I went back inside and then five minutes later the guy over the road came over and a woman from up the street. Never seen her before. They said they’d called the police and was I ok? Well, I was shaken. Got a fright. Anyway they’d seen these kids peering in my front window, which is weird because the curtains were shut so there was nothing to see. I suppose they were trying to work out if there was anyone in. They’d been checking out my little 24 year old campervan too and arguing over doing something to that, probably smashing the window. There’s nothing to steal inside. You can see that through the uncurtained windows.
Anyway turns out the woman from up our street lives next door to a big empty building which used to be a hotel until about twenty years ago and has been shut ever since. There’s always stuff happening to it.
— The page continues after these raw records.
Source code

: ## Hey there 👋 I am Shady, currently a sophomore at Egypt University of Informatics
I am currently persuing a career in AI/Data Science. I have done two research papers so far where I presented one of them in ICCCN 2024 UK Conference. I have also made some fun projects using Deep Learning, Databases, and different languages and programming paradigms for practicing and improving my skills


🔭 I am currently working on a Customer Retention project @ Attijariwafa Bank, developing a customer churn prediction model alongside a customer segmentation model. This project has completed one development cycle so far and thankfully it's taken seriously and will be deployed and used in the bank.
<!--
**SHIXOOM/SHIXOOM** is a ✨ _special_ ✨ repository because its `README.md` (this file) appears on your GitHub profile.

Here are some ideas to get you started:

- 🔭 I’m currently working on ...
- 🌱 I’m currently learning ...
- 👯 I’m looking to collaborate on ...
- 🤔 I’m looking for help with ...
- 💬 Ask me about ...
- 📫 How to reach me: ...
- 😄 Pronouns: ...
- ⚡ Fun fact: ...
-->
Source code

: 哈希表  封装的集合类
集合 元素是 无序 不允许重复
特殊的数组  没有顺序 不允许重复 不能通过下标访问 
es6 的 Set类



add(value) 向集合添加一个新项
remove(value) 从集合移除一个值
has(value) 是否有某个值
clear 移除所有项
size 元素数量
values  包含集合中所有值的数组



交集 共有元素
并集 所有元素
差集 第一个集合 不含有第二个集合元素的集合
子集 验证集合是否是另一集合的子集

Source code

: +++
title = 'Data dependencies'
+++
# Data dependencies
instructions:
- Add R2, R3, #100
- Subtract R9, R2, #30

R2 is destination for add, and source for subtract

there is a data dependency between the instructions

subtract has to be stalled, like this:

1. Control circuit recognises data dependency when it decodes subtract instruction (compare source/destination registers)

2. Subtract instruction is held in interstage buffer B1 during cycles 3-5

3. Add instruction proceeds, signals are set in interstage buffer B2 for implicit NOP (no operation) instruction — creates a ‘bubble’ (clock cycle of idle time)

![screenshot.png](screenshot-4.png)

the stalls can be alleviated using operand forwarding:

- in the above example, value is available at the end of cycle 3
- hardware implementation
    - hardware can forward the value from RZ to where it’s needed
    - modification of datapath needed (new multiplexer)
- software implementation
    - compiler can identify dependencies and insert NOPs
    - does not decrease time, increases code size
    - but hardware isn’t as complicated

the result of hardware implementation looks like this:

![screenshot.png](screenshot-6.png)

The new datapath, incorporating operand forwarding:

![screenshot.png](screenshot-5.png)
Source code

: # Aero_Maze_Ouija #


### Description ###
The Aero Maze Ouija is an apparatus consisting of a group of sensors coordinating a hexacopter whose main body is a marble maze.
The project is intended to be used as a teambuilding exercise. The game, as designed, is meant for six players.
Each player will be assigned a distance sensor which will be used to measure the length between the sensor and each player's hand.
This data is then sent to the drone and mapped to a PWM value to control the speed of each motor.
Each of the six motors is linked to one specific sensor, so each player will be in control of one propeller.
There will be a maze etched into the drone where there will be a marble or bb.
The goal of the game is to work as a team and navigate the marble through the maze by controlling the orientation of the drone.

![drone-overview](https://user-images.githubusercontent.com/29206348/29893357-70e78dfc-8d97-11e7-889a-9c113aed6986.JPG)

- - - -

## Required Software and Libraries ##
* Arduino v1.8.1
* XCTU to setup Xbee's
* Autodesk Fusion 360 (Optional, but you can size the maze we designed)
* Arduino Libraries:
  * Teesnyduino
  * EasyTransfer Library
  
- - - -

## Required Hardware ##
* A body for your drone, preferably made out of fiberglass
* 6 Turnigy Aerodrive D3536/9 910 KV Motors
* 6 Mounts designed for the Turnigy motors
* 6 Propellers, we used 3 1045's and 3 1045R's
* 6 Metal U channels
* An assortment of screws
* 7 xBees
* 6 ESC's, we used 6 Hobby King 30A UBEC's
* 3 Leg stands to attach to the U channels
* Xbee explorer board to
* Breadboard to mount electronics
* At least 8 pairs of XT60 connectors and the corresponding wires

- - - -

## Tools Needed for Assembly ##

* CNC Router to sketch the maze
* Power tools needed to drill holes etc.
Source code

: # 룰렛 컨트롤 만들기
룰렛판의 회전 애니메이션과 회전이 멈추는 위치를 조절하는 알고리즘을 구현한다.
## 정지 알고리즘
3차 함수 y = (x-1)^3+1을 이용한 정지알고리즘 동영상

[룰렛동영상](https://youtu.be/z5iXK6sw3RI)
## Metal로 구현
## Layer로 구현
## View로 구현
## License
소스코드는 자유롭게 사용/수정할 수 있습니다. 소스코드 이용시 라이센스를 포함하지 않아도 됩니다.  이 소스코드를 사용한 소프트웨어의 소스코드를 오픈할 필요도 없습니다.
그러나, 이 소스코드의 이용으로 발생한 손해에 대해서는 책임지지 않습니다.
This crowd of guys has been going in regularly and stripping it of everything they can move, anything that’ll sell and she and her husband always yell out that they’re calling the police and then when the police arrive they’re gone and never get caught. Same lot every time. Then one day she was out and they came again and when her husband yelled out they took a crowbar to his head and battered shit out of him. She said he died three times and was brought back three times. I don’t know how they know these things. But apparently they do. She thought he died for a couple of minutes but the ambulance people told her it was more like 7-10 so the brain damage is very severe.
‘Did they get the guys?’
‘No, they didn’t.’
There’s a gang of twelve of them. The police know this and they know who six of them are but they’re after the ring leader and haven’t arrested anyone.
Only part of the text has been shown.